_Data supplied:_
○ ○ ○

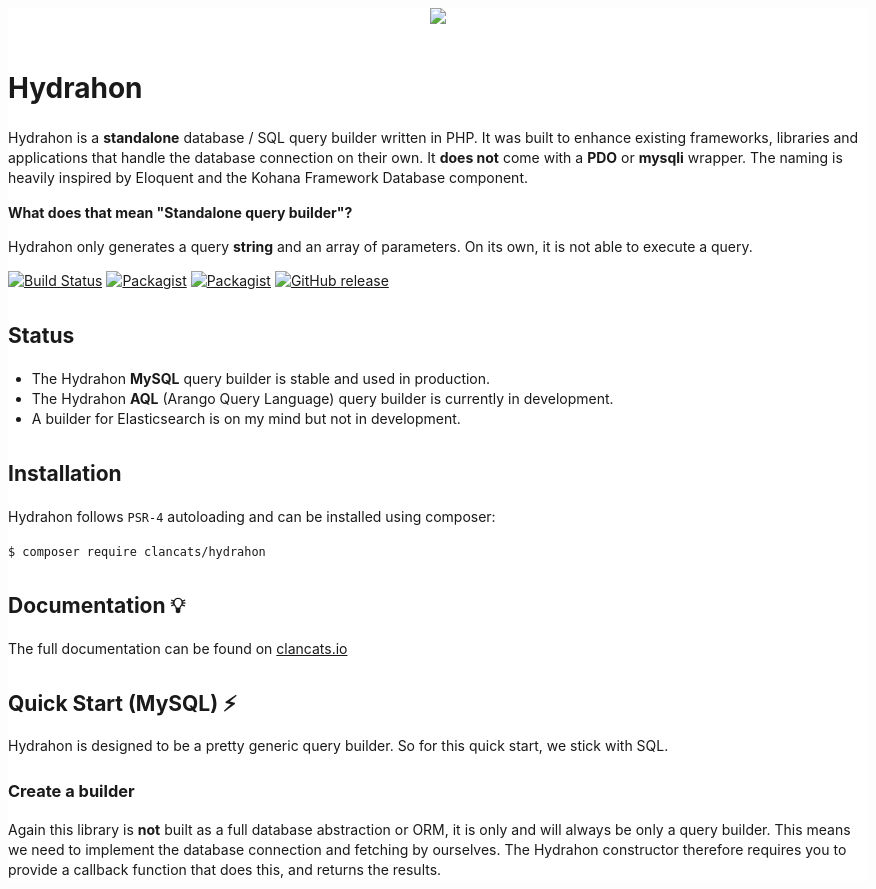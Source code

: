 <p align="center"><a href="http://clancats.io/hydrahon/master/" target="_blank">
    <img width="100px" src="https://user-images.githubusercontent.com/956212/28079683-a2d93bf8-6669-11e7-920e-5779b665a909.png">
</a></p>

# Hydrahon

Hydrahon is a **standalone** database / SQL query builder written in PHP. It was built to enhance existing frameworks, libraries and applications that handle the database connection on their own. It **does not** come with a **PDO** or **mysqli** wrapper. The naming is heavily inspired by Eloquent and the Kohana Framework Database component.

**What does that mean "Standalone query builder"?**

Hydrahon only generates a query **string** and an array of parameters. On its own, it is not able to execute a query.

[![Build Status](https://travis-ci.org/ClanCats/Hydrahon.svg?branch=master)](https://travis-ci.org/ClanCats/Hydrahon)
[![Packagist](https://img.shields.io/packagist/dt/clancats/hydrahon.svg)](https://packagist.org/packages/clancats/hydrahon)
[![Packagist](https://img.shields.io/packagist/l/clancats/hydrahon.svg)](https://github.com/ClanCats/Hydrahon/blob/master/LICENSE)
[![GitHub release](https://img.shields.io/github/release/clancats/hydrahon.svg)](https://github.com/ClanCats/Hydrahon/releases)

## Status

* The Hydrahon **MySQL** query builder is stable and used in production.
* The Hydrahon **AQL** (Arango Query Language) query builder is currently in development.
* A builder for Elasticsearch is on my mind but not in development.

## Installation

Hydrahon follows `PSR-4` autoloading and can be installed using composer:

```
$ composer require clancats/hydrahon
```
## Documentation 💡

The full documentation can be found on [clancats.io](http://clancats.io/hydrahon/master/)

## Quick Start (MySQL) ⚡️

Hydrahon is designed to be a pretty generic query builder. So for this quick start, we stick with SQL.

### Create a builder

Again this library is **not** built as a full database abstraction or ORM, it is only and will always be only a query builder. This means we need to implement the database connection and fetching by ourselves. The Hydrahon constructor therefore requires you to provide a callback function that does this, and returns the results.
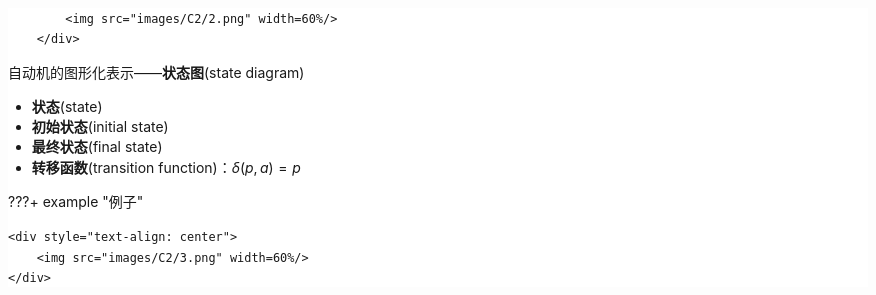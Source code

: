             <img src="images/C2/2.png" width=60%/>
        </div>

自动机的图形化表示——**状态图**(state diagram)

- **状态**(state)
- **初始状态**(initial state)
- **最终状态**(final state)
- **转移函数**(transition function)：$\delta(p, a) = p$

???+ example "例子"

    <div style="text-align: center">
        <img src="images/C2/3.png" width=60%/>
    </div>
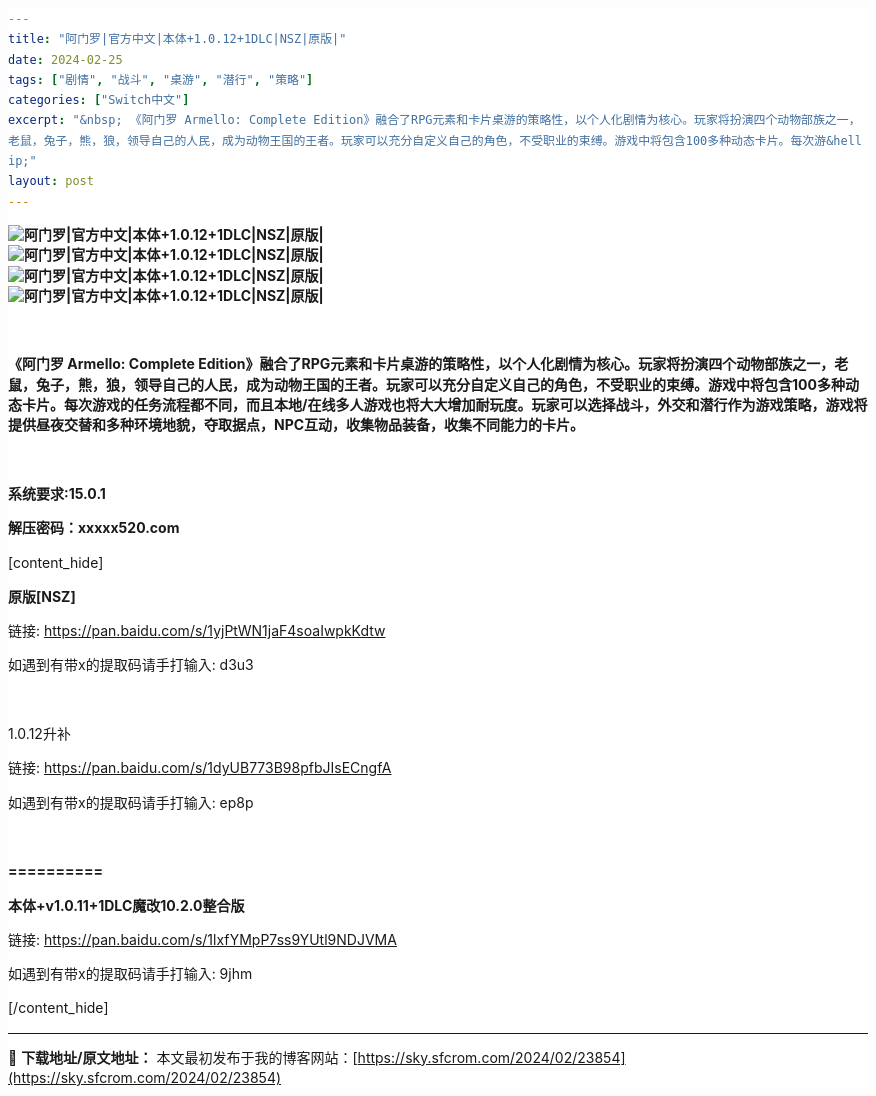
 ```yaml
---
title: "阿门罗|官方中文|本体+1.0.12+1DLC|NSZ|原版|"
date: 2024-02-25
tags: ["剧情", "战斗", "桌游", "潜行", "策略"]
categories: ["Switch中文"]
excerpt: "&nbsp; 《阿门罗 Armello: Complete Edition》融合了RPG元素和卡片桌游的策略性，以个人化剧情为核心。玩家将扮演四个动物部族之一，老鼠，兔子，熊，狼，领导自己的人民，成为动物王国的王者。玩家可以充分自定义自己的角色，不受职业的束缚。游戏中将包含100多种动态卡片。每次游&hellip;"
layout: post
---
```


<strong><img style="display: block; margin-left: auto; margin-right: auto; width: 100%; height: auto;" title="6d23cfee9d0922cb8cd3b39eeaffd721895eb81d56b2186d8b47a86da40a97ec.jpg" src="https://sky.sfcrom.com/wp-content/uploads/2024/02/20240225_65dab21571da9.jpg" alt="阿门罗|官方中文|本体+1.0.12+1DLC|NSZ|原版|" /></strong>
<strong><img style="display: block; margin-left: auto; margin-right: auto; width: 100%; height: auto;" title="da918c18b9e5abe819f9b26790c88da36b40a05b658fd8a6916e0ce05898ddcf.jpg" src="https://sky.sfcrom.com/wp-content/uploads/2024/02/20240225_65dab2171b973.jpg" alt="阿门罗|官方中文|本体+1.0.12+1DLC|NSZ|原版|" /></strong>
<strong><img style="display: block; margin-left: auto; margin-right: auto; width: 100%; height: auto;" title="ss_90d7cf6d5413ed61b6ffca4659086282b42c3fa1.1920x1080.jpg" src="https://sky.sfcrom.com/wp-content/uploads/2024/02/20240225_65dab218c00c4.jpg" alt="阿门罗|官方中文|本体+1.0.12+1DLC|NSZ|原版|" /></strong>
<strong><img style="display: block; margin-left: auto; margin-right: auto; width: 100%; height: auto;" title="ss_df23796cc6821349698d6b0825ac6d3a016ca589.1920x1080.jpg" src="https://sky.sfcrom.com/wp-content/uploads/2024/02/20240225_65dab21a48618.jpg" alt="阿门罗|官方中文|本体+1.0.12+1DLC|NSZ|原版|" /></strong>

&nbsp;

<strong>《阿门罗 Armello: Complete Edition》融合了RPG元素和卡片桌游的策略性，以个人化剧情为核心。玩家将扮演四个动物部族之一，老鼠，兔子，熊，狼，领导自己的人民，成为动物王国的王者。玩家可以充分自定义自己的角色，不受职业的束缚。游戏中将包含100多种动态卡片。每次游戏的任务流程都不同，而且本地/在线多人游戏也将大大增加耐玩度。玩家可以选择战斗，外交和潜行作为游戏策略，游戏将提供昼夜交替和多种环境地貌，夺取据点，NPC互动，收集物品装备，收集不同能力的卡片。</strong>

&nbsp;

<strong>系统要求:15.0.1</strong>

<strong>解压密码：xxxxx520.com</strong>

[content_hide]

<strong>原版[NSZ]</strong>

链接: <a href="https://pan.baidu.com/s/1yjPtWN1jaF4soaIwpkKdtw">https://pan.baidu.com/s/1yjPtWN1jaF4soaIwpkKdtw</a>

如遇到有带x的提取码请手打输入: d3u3

&nbsp;

1.0.12升补

链接: <a href="https://pan.baidu.com/s/1dyUB773B98pfbJIsECngfA">https://pan.baidu.com/s/1dyUB773B98pfbJIsECngfA</a>

如遇到有带x的提取码请手打输入: ep8p

&nbsp;

<strong>==========</strong>

<strong>本体+v1.0.11+1DLC魔改10.2.0整合版</strong>

链接: <a href="https://pan.baidu.com/s/1lxfYMpP7ss9YUtl9NDJVMA">https://pan.baidu.com/s/1lxfYMpP7ss9YUtl9NDJVMA</a>

如遇到有带x的提取码请手打输入: 9jhm

[/content_hide]

---
📖 **下载地址/原文地址：** 本文最初发布于我的博客网站：[https://sky.sfcrom.com/2024/02/23854](https://sky.sfcrom.com/2024/02/23854)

○ ○ ○

Repeat the records above exactly, leaving out the pictures.

_Finished task:_
Source code

: <p align="center"><a href="http://clancats.io/hydrahon/master/" target="_blank">
    <img width="100px" src="https://user-images.githubusercontent.com/956212/28079683-a2d93bf8-6669-11e7-920e-5779b665a909.png">
</a></p>

# Hydrahon

Hydrahon is a **standalone** database / SQL query builder written in PHP. It was built to enhance existing frameworks, libraries and applications that handle the database connection on their own. It **does not** come with a **PDO** or **mysqli** wrapper. The naming is heavily inspired by Eloquent and the Kohana Framework Database component.

**What does that mean "Standalone query builder"?**

Hydrahon only generates a query **string** and an array of parameters. On its own, it is not able to execute a query.

[![Build Status](https://travis-ci.org/ClanCats/Hydrahon.svg?branch=master)](https://travis-ci.org/ClanCats/Hydrahon)
[![Packagist](https://img.shields.io/packagist/dt/clancats/hydrahon.svg)](https://packagist.org/packages/clancats/hydrahon)
[![Packagist](https://img.shields.io/packagist/l/clancats/hydrahon.svg)](https://github.com/ClanCats/Hydrahon/blob/master/LICENSE)
[![GitHub release](https://img.shields.io/github/release/clancats/hydrahon.svg)](https://github.com/ClanCats/Hydrahon/releases)

## Status

* The Hydrahon **MySQL** query builder is stable and used in production.
* The Hydrahon **AQL** (Arango Query Language) query builder is currently in development.
* A builder for Elasticsearch is on my mind but not in development.

## Installation

Hydrahon follows `PSR-4` autoloading and can be installed using composer:

```
$ composer require clancats/hydrahon
```
## Documentation 💡

The full documentation can be found on [clancats.io](http://clancats.io/hydrahon/master/)

## Quick Start (MySQL) ⚡️

Hydrahon is designed to be a pretty generic query builder. So for this quick start, we stick with SQL.

### Create a builder

Again this library is **not** built as a full database abstraction or ORM, it is only and will always be only a query builder. This means we need to implement the database connection and fetching by ourselves. The Hydrahon constructor therefore requires you to provide a callback function that does this, and returns the results.
Source code

:             <img src="images/C2/2.png" width=60%/>
        </div>

自动机的图形化表示——**状态图**(state diagram)

- **状态**(state)
- **初始状态**(initial state)
- **最终状态**(final state)
- **转移函数**(transition function)：$\delta(p, a) = p$

???+ example "例子"

    <div style="text-align: center">
        <img src="images/C2/3.png" width=60%/>
    </div>
 ```yaml
---
title: "阿门罗|官方中文|本体+1.0.12+1DLC|NSZ|原版|"
date: 2024-02-25
tags: ["剧情", "战斗", "桌游", "潜行", "策略"]
categories: ["Switch中文"]
excerpt: "&nbsp; 《阿门罗 Armello: Complete Edition》融合了RPG元素和卡片桌游的策略性，以个人化剧情为核心。玩家将扮演四个动物部族之一，老鼠，兔子，熊，狼，领导自己的人民，成为动物王国的王者。玩家可以充分自定义自己的角色，不受职业的束缚。游戏中将包含100多种动态卡片。每次游&hellip;"
layout: post
---
```


<strong><img style="display: block; margin-left: auto; margin-right: auto; width: 100%; height: auto;" title="6d23cfee9d0922cb8cd3b39eeaffd721895eb81d56b2186d8b47a86da40a97ec.jpg" src="https://sky.sfcrom.com/wp-content/uploads/2024/02/20240225_65dab21571da9.jpg" alt="阿门罗|官方中文|本体+1.0.12+1DLC|NSZ|原版|" /></strong>
<strong><img style="display: block; margin-left: auto; margin-right: auto; width: 100%; height: auto;" title="da918c18b9e5abe819f9b26790c88da36b40a05b658fd8a6916e0ce05898ddcf.jpg" src="https://sky.sfcrom.com/wp-content/uploads/2024/02/20240225_65dab2171b973.jpg" alt="阿门罗|官方中文|本体+1.0.12+1DLC|NSZ|原版|" /></strong>
<strong><img style="display: block; margin-left: auto; margin-right: auto; width: 100%; height: auto;" title="ss_90d7cf6d5413ed61b6ffca4659086282b42c3fa1.1920x1080.jpg" src="https://sky.sfcrom.com/wp-content/uploads/2024/02/20240225_65dab218c00c4.jpg" alt="阿门罗|官方中文|本体+1.0.12+1DLC|NSZ|原版|" /></strong>
<strong><img style="display: block; margin-left: auto; margin-right: auto; width: 100%; height: auto;" title="ss_df23796cc6821349698d6b0825ac6d3a016ca589.1920x1080.jpg" src="https://sky.sfcrom.com/wp-content/uploads/2024/02/20240225_65dab21a48618.jpg" alt="阿门罗|官方中文|本体+1.0.12+1DLC|NSZ|原版|" /></strong>

&nbsp;

<strong>《阿门罗 Armello: Complete Edition》融合了RPG元素和卡片桌游的策略性，以个人化剧情为核心。玩家将扮演四个动物部族之一，老鼠，兔子，熊，狼，领导自己的人民，成为动物王国的王者。玩家可以充分自定义自己的角色，不受职业的束缚。游戏中将包含100多种动态卡片。每次游戏的任务流程都不同，而且本地/在线多人游戏也将大大增加耐玩度。玩家可以选择战斗，外交和潜行作为游戏策略，游戏将提供昼夜交替和多种环境地貌，夺取据点，NPC互动，收集物品装备，收集不同能力的卡片。</strong>

&nbsp;

<strong>系统要求:15.0.1</strong>

<strong>解压密码：xxxxx520.com</strong>

[content_hide]

<strong>原版[NSZ]</strong>

链接: <a href="https://pan.baidu.com/s/1yjPtWN1jaF4soaIwpkKdtw">https://pan.baidu.com/s/1yjPtWN1jaF4soaIwpkKdtw</a>

如遇到有带x的提取码请手打输入: d3u3

&nbsp;

1.0.12升补

链接: <a href="https://pan.baidu.com/s/1dyUB773B98pfbJIsECngfA">https://pan.baidu.com/s/1dyUB773B98pfbJIsECngfA</a>

如遇到有带x的提取码请手打输入: ep8p

&nbsp;

<strong>==========</strong>

<strong>本体+v1.0.11+1DLC魔改10.2.0整合版</strong>

链接: <a href="https://pan.baidu.com/s/1lxfYMpP7ss9YUtl9NDJVMA">https://pan.baidu.com/s/1lxfYMpP7ss9YUtl9NDJVMA</a>

如遇到有带x的提取码请手打输入: 9jhm

[/content_hide]

---
📖 **下载地址/原文地址：** 本文最初发布于我的博客网站：[https://sky.sfcrom.com/2024/02/23854](https://sky.sfcrom.com/2024/02/23854)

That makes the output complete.